» RECORDS TO PROCESS
--------------------------------------------------
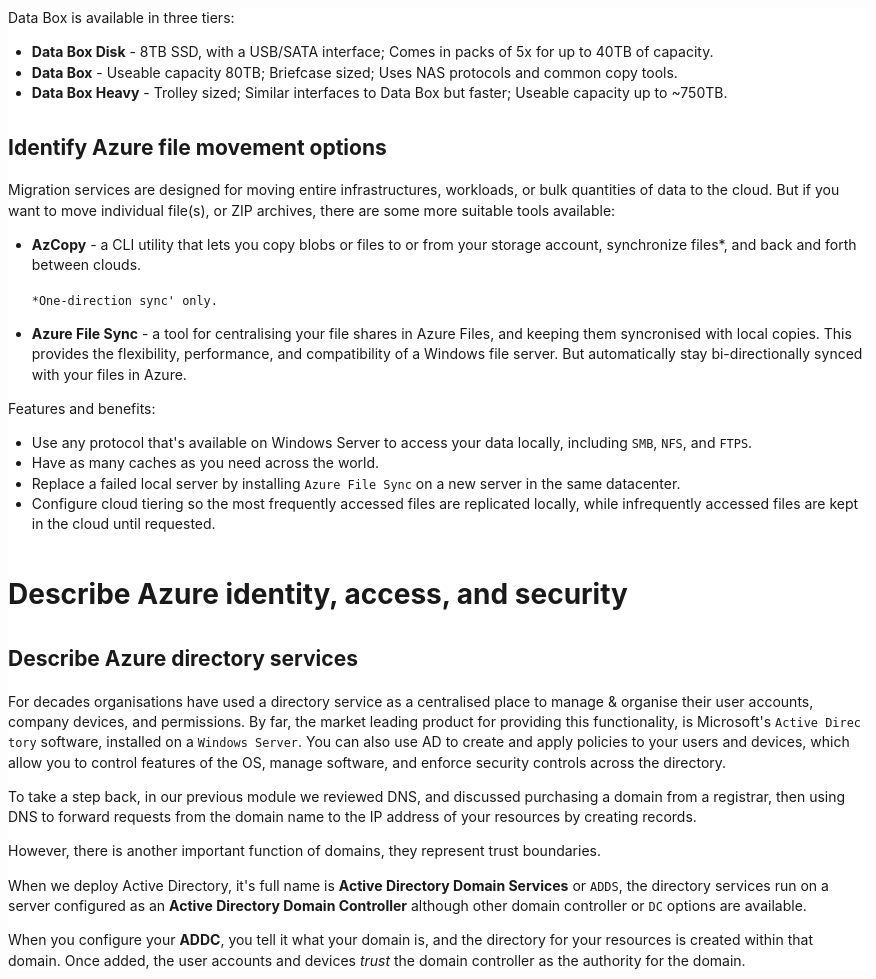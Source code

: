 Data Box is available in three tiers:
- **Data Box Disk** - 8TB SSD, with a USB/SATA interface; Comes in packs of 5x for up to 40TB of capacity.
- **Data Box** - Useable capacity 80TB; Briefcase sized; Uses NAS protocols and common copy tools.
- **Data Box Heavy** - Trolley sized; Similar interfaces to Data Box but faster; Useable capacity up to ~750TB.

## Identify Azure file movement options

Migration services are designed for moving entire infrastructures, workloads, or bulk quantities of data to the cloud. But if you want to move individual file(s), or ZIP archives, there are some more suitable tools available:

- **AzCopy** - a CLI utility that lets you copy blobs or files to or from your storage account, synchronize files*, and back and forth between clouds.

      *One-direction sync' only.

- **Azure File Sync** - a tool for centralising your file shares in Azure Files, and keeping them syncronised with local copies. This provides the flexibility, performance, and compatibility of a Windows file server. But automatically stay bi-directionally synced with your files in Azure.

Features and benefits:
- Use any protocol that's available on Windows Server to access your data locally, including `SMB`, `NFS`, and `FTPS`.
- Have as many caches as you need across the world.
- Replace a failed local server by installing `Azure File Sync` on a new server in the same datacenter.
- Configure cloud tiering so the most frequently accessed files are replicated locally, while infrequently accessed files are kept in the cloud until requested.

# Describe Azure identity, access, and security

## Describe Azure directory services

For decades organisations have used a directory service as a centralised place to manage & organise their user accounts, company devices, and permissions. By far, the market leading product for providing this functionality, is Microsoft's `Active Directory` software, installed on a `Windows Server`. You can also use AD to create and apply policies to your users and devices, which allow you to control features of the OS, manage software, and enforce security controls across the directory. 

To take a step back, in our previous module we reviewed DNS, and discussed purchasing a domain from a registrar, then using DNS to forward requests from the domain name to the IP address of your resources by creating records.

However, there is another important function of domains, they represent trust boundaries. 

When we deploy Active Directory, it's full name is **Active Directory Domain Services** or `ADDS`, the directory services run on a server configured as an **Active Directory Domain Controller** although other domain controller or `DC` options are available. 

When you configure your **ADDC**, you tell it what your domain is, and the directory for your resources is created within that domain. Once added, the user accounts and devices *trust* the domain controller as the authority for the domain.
--------------------------------------------------
» EXERCISE
Produce only the lines from the line containing "Migration services are" through the line containing "For decades organisations", inclusive of both, exactly as they stand in the entries above.

» WRITTEN ANSWER
Migration services are designed for moving entire infrastructures, workloads, or bulk quantities of data to the cloud. But if you want to move individual file(s), or ZIP archives, there are some more suitable tools available:

- **AzCopy** - a CLI utility that lets you copy blobs or files to or from your storage account, synchronize files*, and back and forth between clouds.

      *One-direction sync' only.

- **Azure File Sync** - a tool for centralising your file shares in Azure Files, and keeping them syncronised with local copies. This provides the flexibility, performance, and compatibility of a Windows file server. But automatically stay bi-directionally synced with your files in Azure.

Features and benefits:
- Use any protocol that's available on Windows Server to access your data locally, including `SMB`, `NFS`, and `FTPS`.
- Have as many caches as you need across the world.
- Replace a failed local server by installing `Azure File Sync` on a new server in the same datacenter.
- Configure cloud tiering so the most frequently accessed files are replicated locally, while infrequently accessed files are kept in the cloud until requested.

# Describe Azure identity, access, and security

## Describe Azure directory services

For decades organisations have used a directory service as a centralised place to manage & organise their user accounts, company devices, and permissions. By far, the market leading product for providing this functionality, is Microsoft's `Active Directory` software, installed on a `Windows Server`. You can also use AD to create and apply policies to your users and devices, which allow you to control features of the OS, manage software, and enforce security controls across the directory. 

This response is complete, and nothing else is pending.